Step 4 Close the carton top, and tape the sides closed.

Step 5 Apply the packing cushions to the sealed smaller inner carton.

Step 6 Place the sealed smaller inner carton and packing cushions into the larger exterior carton, and seal the exterior carton with tape for shipment.


Packing a SPA for Shipment

This section provides step-by-step instructions for packing a SPA and the cable-management brackets for shipment. Before beginning this procedure, you should have the following original Cisco Systems packaging materials:

Thermoform container (transparent plastic-molded clamshell)

Carton


Caution The Cisco Systems original packaging is to be used for the shipment of all SPAs and cable-management brackets. Failure to properly use Cisco Systems packaging can result in damage or loss of product.

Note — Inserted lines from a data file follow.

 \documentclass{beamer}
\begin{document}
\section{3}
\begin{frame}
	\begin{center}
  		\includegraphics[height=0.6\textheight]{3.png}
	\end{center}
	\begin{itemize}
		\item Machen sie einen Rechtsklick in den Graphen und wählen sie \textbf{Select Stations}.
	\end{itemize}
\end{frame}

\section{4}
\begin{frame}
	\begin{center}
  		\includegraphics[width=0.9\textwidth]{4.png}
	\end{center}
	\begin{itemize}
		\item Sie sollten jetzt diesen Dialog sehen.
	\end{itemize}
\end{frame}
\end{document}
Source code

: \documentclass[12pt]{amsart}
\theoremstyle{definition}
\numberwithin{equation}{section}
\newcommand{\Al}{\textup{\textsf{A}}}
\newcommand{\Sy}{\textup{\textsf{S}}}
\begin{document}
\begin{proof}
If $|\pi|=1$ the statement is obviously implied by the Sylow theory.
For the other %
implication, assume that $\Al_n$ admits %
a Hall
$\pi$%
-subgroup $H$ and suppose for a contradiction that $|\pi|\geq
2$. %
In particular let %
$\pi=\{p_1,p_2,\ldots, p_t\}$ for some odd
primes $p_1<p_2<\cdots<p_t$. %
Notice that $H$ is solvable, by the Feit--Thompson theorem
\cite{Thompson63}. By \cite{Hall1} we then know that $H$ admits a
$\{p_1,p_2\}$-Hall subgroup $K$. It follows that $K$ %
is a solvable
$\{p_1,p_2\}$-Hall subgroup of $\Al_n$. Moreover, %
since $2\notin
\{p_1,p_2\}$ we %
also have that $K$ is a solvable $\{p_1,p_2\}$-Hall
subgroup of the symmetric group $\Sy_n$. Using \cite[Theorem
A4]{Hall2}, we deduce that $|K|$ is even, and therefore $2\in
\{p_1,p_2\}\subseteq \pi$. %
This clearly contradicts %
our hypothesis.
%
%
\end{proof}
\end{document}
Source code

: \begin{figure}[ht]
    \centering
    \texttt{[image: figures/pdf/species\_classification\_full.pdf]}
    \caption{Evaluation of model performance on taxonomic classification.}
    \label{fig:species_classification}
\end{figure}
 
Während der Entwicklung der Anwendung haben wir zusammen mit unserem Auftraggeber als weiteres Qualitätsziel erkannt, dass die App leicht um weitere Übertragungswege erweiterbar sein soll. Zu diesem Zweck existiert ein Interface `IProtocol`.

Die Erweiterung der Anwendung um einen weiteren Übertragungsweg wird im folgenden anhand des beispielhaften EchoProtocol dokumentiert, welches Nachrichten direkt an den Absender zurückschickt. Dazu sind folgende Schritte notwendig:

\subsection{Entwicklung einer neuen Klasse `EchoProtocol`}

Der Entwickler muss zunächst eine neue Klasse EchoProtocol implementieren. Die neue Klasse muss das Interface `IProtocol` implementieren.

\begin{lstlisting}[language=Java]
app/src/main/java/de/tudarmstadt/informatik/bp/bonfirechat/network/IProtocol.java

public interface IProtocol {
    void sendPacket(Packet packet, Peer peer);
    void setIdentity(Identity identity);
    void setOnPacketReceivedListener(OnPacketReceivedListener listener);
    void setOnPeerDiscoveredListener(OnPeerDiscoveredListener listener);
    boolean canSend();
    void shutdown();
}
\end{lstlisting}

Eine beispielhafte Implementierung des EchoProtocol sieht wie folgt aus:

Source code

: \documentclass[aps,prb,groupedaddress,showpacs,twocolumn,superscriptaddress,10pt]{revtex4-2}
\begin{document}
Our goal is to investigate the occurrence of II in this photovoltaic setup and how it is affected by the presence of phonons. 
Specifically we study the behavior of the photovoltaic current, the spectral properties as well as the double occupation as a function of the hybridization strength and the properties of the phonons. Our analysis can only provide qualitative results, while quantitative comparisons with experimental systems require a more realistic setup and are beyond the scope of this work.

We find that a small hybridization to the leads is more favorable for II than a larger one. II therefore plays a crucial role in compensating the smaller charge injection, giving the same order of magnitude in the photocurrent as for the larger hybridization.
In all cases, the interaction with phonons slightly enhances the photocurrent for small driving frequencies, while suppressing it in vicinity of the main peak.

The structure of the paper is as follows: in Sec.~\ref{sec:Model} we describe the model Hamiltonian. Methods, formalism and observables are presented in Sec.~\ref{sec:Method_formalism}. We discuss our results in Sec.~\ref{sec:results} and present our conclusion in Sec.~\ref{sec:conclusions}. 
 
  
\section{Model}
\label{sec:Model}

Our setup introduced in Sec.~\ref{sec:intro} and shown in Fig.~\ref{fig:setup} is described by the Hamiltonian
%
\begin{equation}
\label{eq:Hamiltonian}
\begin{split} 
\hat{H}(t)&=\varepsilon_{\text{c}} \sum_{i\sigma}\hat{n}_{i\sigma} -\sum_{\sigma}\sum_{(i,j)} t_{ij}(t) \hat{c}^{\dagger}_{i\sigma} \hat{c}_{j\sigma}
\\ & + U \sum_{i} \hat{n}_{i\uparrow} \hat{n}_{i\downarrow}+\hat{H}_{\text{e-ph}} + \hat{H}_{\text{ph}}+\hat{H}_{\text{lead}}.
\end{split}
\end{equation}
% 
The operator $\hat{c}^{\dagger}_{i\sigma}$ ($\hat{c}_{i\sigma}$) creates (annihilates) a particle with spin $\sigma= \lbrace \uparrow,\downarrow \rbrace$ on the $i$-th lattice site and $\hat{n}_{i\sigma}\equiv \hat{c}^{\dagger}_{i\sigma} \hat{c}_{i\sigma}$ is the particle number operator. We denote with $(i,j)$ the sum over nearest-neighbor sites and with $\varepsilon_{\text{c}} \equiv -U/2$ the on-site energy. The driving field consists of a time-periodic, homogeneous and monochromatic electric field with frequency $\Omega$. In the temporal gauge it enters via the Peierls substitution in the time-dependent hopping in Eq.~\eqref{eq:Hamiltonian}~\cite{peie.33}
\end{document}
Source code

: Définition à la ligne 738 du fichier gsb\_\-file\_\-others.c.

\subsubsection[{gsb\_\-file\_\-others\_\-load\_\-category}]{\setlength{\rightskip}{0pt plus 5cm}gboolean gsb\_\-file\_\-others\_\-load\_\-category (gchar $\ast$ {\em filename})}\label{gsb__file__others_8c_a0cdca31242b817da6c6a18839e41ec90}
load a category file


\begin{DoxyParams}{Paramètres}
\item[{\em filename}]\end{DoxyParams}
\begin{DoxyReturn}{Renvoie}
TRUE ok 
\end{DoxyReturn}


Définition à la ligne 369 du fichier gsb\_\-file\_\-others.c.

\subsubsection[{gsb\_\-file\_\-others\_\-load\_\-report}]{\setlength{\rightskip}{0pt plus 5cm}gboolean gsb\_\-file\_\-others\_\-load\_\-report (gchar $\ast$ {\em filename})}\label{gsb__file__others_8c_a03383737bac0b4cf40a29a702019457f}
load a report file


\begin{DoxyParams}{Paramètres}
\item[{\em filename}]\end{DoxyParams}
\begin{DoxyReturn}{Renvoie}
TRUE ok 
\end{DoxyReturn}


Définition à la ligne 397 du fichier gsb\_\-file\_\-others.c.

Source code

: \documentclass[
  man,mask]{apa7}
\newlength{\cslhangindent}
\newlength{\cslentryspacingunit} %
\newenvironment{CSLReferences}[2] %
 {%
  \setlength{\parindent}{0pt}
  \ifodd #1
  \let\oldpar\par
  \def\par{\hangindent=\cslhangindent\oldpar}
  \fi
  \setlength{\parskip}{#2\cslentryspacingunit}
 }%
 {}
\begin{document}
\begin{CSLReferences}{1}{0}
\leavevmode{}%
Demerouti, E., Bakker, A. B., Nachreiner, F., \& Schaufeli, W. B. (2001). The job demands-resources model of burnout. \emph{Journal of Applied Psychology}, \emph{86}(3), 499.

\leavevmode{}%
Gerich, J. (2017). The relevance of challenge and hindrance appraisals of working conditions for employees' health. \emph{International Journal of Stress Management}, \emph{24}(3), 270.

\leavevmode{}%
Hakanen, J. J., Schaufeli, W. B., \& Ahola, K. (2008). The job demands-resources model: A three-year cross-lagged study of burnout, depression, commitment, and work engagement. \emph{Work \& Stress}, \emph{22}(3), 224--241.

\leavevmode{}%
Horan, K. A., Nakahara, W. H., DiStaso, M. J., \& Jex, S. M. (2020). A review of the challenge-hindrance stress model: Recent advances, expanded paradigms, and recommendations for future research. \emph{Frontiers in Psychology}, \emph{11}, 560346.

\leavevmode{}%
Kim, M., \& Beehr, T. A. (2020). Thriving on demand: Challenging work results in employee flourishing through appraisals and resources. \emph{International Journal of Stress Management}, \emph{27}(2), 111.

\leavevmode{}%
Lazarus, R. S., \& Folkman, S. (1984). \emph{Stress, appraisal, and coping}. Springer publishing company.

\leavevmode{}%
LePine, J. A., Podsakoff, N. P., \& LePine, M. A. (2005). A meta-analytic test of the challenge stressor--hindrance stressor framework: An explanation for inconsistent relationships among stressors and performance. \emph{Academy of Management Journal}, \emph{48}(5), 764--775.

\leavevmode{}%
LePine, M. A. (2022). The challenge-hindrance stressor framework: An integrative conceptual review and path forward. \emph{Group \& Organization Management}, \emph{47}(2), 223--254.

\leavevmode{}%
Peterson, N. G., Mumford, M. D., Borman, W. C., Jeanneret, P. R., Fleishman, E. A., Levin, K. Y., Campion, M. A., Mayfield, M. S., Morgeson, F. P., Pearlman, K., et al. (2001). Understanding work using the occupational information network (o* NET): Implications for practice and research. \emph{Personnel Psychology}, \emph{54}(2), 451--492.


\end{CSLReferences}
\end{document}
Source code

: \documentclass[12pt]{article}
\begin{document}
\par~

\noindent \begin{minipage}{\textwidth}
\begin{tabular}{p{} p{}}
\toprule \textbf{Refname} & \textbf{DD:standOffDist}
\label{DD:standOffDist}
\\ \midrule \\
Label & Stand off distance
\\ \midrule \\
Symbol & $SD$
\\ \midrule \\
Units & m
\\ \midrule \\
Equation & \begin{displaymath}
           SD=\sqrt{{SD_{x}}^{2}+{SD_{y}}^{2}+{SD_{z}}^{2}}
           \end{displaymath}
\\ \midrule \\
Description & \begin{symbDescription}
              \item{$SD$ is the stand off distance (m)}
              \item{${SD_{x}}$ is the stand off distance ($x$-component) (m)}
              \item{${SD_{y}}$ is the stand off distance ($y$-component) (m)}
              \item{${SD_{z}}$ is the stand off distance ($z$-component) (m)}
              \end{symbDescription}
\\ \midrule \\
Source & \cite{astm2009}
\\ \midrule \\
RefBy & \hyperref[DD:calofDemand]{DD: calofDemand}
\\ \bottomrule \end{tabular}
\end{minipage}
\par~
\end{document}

Warning During this procedure, wear grounding wrist straps to avoid ESD damage to the card. Do not directly touch the backplane with your hand or any metal tool, or you could shock yourself.



Note These instructions assume that the SPA and cable-management brackets have been removed from the router according to the recommended procedures specified in this guide.


To pack a SPA and the cable-management brackets for shipment, perform the following steps:


Step 1 Open the Thermoform container and place the SPA and each of the cable-management brackets into the appropriate cavities.


Caution Always handle the SPA by the carrier edges and handle; never touch the SPA components or connector pins.

Step 2 Close the Thermoform container. Be sure to lock the snaps securely.

Step 3 Check that the Thermoform container is fully closed. Apply tape or a label closure over the opening to ensure the container stays closed during shipping.

Step 4 Place the Thermoform container into the carton.

Step 5 Close the carton.

Step 6 Apply tape over the carton flap to ensure the carton stays closed during shipping.